I agree. Science has concluded that energy cannot be destroyed; it will always exist in some form or another. Consciousness and self-awareness are definite forms of energy, yet they elude scientific weighing or measuring. As our subjective-spirit is the essence or heart of our being, it's logical to conclude that our experience of "life" continues even after death.
Reply #2 Top
Link
Check out my chart at LAVIZIONE - I spent about 1 half yrs working on it. I read the entire New Testament, so as to not suck this out of my thumb. The article is at Messiah's Highway, there is a link at the bottom of the page....the article is buried inside this title - Expose to the Jehovah's Witnesses Part 2 - they believe mistakenly that one is annihilated at death. They got it from buggering around with the Greek Texts and sucking on that poisonous root out of Alexandria...enough waffle, try the cream incase they do not accurately reflect me in this message I am aeryck.joeuser.com (Presently reading a little about Plato and Aristotle and those heavy thinkers-background to a new article about authenticity in biblical origins...a heavy one...should keep me busy for about 5 years) by the way the chart will make a great print and wall poster, you will need to go to a colour digital printer, unless you have your own...ofcourse, how stupid, I mean I only know your ariticl and no you. Insane in the membrane \0/
Reply #3 Top
1. Rigormortis
2. Initial decay
3. Putrefaction
4. Butyric fermentation
5. Dry decay

A buried body will develop a substance called gravewax (adipocere) from the parts that contain fat. (cheeks, breasts, abdomen, buttocks, etc.)

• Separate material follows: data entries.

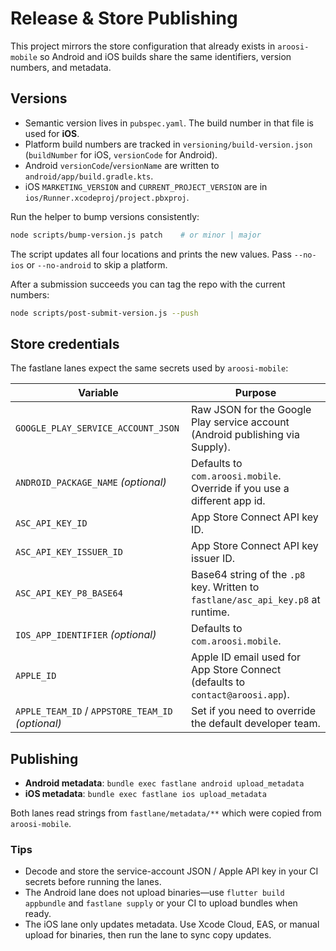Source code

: # Release & Store Publishing

This project mirrors the store configuration that already exists in `aroosi-mobile` so Android and iOS builds share the same identifiers, version numbers, and metadata.

## Versions

- Semantic version lives in `pubspec.yaml`. The build number in that file is used for **iOS**.
- Platform build numbers are tracked in `versioning/build-version.json` (`buildNumber` for iOS, `versionCode` for Android).
- Android `versionCode`/`versionName` are written to `android/app/build.gradle.kts`.
- iOS `MARKETING_VERSION` and `CURRENT_PROJECT_VERSION` are in `ios/Runner.xcodeproj/project.pbxproj`.

Run the helper to bump versions consistently:

```bash
node scripts/bump-version.js patch    # or minor | major
```

The script updates all four locations and prints the new values. Pass `--no-ios` or `--no-android` to skip a platform.

After a submission succeeds you can tag the repo with the current numbers:

```bash
node scripts/post-submit-version.js --push
```

## Store credentials

The fastlane lanes expect the same secrets used by `aroosi-mobile`:

| Variable | Purpose |
| --- | --- |
| `GOOGLE_PLAY_SERVICE_ACCOUNT_JSON` | Raw JSON for the Google Play service account (Android publishing via Supply). |
| `ANDROID_PACKAGE_NAME` *(optional)* | Defaults to `com.aroosi.mobile`. Override if you use a different app id. |
| `ASC_API_KEY_ID` | App Store Connect API key ID. |
| `ASC_API_KEY_ISSUER_ID` | App Store Connect API key issuer ID. |
| `ASC_API_KEY_P8_BASE64` | Base64 string of the `.p8` key. Written to `fastlane/asc_api_key.p8` at runtime. |
| `IOS_APP_IDENTIFIER` *(optional)* | Defaults to `com.aroosi.mobile`. |
| `APPLE_ID` | Apple ID email used for App Store Connect (defaults to `contact@aroosi.app`). |
| `APPLE_TEAM_ID` / `APPSTORE_TEAM_ID` *(optional)* | Set if you need to override the default developer team. |

## Publishing

- **Android metadata**: `bundle exec fastlane android upload_metadata`
- **iOS metadata**: `bundle exec fastlane ios upload_metadata`

Both lanes read strings from `fastlane/metadata/**` which were copied from `aroosi-mobile`.

### Tips

- Decode and store the service-account JSON / Apple API key in your CI secrets before running the lanes.
- The Android lane does not upload binaries—use `flutter build appbundle` and `fastlane supply` or your CI to upload bundles when ready.
- The iOS lane only updates metadata. Use Xcode Cloud, EAS, or manual upload for binaries, then run the lane to sync copy updates.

The so called "spirit" is nothing more than electric energy. Like all electricity, it eventually finds it's way to ground.

That's about it as far as I know. I'll add to this list if they find anything.
Reply #4 Top
The so called "spirit" is nothing more than electric energy. Like all electricity, it eventually finds it's way to ground.


Can electricity experience life and appreciate intrinsic value and goodness? Can electricity feel pain, sorrow or joy? Is electricity aware of its environment and can it freely pursue truth and understanding? There's something more to the so-called spirit than electricity. As brendangenius said, it's something "deeper".

UBob,
Understand? - If no, then your not going deep enough
.

You seem to be thinking of the mechanisms of the physical brain, rather than the invisible substance of the spirit / consciousness, which is who you are.
Reply #5 Top
Hey this is deeper than i expected people to go, some very good answers and theory's I had never thought of before.
Reply #6 Top
Can electricity experience life and appreciate intrinsic value and goodness? Can electricity feel pain, sorrow or joy? Is electricity aware of its environment and can it freely pursue truth and understanding?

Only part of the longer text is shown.